24 Les deux témoins de l'agent négociateur ont déclaré, durant leur témoignage, que la pièce 7 est une description de travail exacte et qu'elle décrit bien les fonctions accomplies par les fonctionnaires s'estimant lésés depuis juin 2000.

25 L'inclusion du « Programme de cautionnements à Toronto », qui était un nouveau programme lancé en 1999 (pièce 9), et du programme « Passeport pour la réussite en affaires au Canada » (pièce 11), un autre programme nouveau, montre que les fonctionnaires s'estimant lésés se livraient davantage à des activités faisant intervenir d'autres paliers gouvernementaux, au niveau provincial et municipal. Cela prouve que les CRP accomplissaient un nombre considérable de fonctions à un niveau supérieur.

26 Le temps que le ministère a mis pour examiner les fonctions des CRP a pénalisé les fonctionnaires s'estimant lésés et a été suivi d'une décision, basée sur la politique de rétroactivité d'un an, de ne pas accorder la rétroactivité demandée.

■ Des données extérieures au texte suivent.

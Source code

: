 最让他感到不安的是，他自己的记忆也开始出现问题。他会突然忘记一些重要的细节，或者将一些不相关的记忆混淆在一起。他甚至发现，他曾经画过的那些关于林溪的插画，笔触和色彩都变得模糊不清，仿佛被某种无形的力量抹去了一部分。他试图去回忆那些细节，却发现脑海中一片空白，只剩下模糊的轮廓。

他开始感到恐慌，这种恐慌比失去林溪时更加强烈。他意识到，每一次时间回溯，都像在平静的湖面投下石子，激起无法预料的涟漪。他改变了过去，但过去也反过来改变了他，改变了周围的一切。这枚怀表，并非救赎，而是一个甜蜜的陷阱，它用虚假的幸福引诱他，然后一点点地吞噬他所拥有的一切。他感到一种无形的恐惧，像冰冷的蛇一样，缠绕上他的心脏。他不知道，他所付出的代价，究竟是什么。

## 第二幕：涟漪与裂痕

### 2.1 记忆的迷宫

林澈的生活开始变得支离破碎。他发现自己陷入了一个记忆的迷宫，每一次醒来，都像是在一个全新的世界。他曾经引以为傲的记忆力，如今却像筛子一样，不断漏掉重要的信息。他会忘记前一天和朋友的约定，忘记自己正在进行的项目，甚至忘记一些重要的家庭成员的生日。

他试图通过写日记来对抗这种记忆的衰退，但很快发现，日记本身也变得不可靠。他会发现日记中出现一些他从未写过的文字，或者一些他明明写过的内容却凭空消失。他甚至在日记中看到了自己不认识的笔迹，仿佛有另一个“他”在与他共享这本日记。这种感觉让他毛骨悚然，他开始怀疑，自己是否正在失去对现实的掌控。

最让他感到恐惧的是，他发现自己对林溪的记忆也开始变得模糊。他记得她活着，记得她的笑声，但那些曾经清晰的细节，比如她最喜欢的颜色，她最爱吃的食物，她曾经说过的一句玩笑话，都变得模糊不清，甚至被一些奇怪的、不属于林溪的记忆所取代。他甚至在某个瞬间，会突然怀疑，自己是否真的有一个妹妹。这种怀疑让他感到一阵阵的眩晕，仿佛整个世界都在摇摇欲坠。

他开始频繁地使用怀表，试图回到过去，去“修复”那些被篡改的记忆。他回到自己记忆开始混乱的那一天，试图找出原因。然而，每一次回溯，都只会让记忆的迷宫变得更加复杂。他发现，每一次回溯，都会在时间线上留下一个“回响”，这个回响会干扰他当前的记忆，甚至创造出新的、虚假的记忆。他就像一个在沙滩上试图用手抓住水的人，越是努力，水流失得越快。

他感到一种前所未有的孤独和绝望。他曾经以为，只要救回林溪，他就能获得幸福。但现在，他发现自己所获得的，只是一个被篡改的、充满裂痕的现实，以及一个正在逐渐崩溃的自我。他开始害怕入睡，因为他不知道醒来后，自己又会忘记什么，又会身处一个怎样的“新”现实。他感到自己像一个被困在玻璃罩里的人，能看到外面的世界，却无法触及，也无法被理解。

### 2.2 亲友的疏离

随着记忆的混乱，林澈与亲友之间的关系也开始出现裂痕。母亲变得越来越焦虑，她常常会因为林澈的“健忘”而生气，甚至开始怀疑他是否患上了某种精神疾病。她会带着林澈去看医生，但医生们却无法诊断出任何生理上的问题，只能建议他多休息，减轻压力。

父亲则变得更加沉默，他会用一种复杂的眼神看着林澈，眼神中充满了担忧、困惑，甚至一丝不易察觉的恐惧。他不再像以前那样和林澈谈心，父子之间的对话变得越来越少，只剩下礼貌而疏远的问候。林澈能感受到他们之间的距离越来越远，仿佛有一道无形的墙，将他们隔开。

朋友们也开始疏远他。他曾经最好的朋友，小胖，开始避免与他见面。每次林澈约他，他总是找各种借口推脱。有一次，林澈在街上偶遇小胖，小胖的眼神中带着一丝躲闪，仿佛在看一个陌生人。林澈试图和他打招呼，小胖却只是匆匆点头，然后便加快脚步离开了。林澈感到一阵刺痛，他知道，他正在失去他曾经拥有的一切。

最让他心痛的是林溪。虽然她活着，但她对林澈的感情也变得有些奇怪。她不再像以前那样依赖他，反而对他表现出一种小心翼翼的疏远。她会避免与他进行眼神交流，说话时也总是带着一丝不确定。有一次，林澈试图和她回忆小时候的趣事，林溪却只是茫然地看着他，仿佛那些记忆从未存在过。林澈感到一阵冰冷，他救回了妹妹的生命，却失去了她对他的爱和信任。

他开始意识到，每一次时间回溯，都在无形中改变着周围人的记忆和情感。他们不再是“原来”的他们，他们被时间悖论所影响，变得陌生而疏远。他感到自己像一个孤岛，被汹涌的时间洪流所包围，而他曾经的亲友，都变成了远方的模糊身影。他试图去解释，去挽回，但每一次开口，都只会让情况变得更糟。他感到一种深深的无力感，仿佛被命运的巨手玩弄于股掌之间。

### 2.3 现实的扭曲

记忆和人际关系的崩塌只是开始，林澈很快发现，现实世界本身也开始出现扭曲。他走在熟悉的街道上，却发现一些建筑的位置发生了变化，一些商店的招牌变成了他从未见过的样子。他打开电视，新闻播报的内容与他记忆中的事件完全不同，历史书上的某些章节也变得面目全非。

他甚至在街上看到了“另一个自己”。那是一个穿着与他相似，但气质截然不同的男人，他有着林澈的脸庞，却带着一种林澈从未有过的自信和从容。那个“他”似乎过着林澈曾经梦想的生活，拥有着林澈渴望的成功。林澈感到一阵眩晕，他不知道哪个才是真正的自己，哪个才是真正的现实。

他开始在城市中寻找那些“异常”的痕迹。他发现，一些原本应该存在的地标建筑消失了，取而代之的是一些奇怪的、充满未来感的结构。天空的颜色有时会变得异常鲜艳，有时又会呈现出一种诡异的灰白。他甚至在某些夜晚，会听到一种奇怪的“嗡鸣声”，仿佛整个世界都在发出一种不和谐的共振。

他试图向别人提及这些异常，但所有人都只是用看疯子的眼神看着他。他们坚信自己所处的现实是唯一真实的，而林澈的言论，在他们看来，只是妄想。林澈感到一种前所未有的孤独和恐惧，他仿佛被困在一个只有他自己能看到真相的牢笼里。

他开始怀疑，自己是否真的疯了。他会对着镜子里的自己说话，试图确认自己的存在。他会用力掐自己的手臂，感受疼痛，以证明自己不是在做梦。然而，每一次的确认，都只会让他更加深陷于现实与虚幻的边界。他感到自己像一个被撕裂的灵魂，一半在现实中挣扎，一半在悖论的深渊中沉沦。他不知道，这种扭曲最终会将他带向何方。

27 Rien dans la pièce 21 ne prouve que les fonctions additionnelles n'étaient pas accomplies avant le 30 août 2001.

28 La représentante des fonctionnaires s'estimant lésés a présenté les cas suivants à l'appui de ses arguments : Cairns et al. c. Conseil du Trésor (ministère de la Citoyenneté et de l'Immigration), 2006 CRTFP 130; Stagg c. Canada (Conseil du Trésor), [1993] A.C.F. no 1393 (C.F. 1re inst.); Woodward c. Conseil du Trésor (Pêches et Océans Canada), 2000 CRTFP 44; et Charpentier et Trudeau. c. Conseil du Trésor (Environnement Canada), dossiers de la CRTFP 166-02-26197 et 26198 (19970131).

29 En conclusion, la représentante des fonctionnaires s'estimant lésés a déclaré que j'avais compétence en l'espèce. L'employeur n'a pas prouvé que les fonctionnaires s'estimant lésés n'accomplissent pas les nouvelles fonctions depuis juin 2000. L'essence des griefs soumis n'a pas été modifiée. Par conséquent, les fonctionnaires s'estimant lésés demandent à toucher une rémunération d'intérim en conformité avec le redressement accordé dans Canada (Office national du film) c. Coallier, [1983] A.C.F. no 813 (C.A.F.), au minimum, ou à compter de juin 2000.

B. Au nom de l'employeur

30 Étant donné que ce cas est similaire à celui décrit dans Cairns et al., je devrais me fonder sur les conclusions auxquelles on en est arrivé dans ce cas, à moins qu'il n'y ait de bonnes raisons de ne pas le faire.

31 En ce qui concerne les griefs que j'ai devant moi, la question de rémunération est secondaire à la véritable question de la classification. On ne peut donner aux griefs une interprétation à ce point large qu'ils incluent la question de la rémunération d'intérim. À aucun moment durant la procédure de règlement des griefs n'a-t-il été question de rémunération d'intérim.

32 En 2002, M. Cicci a déposé un grief demandant une rémunération d'intérim, grief qu'il a abandonné par la suite. Ce grief antérieur renfermait le libellé traditionnel concernant la rémunération d'intérim - ce libellé est absent des griefs ici.

33 L'avocat de l'employeur a déclaré que je n'ai pas compétence en la matière pour établir quelle aurait été la classification appropriée de juin 2000 au 30 août 2001.

34 Même s'il s'agissait de griefs exigeant une rémunération d'intérim, ils ont été déposés en 2004, et les fonctionnaires s'estimant lésés peuvent uniquement demander un redressement de 25 jours. Ils ont déjà bénéficié d'une rétroactivité complète d'un an.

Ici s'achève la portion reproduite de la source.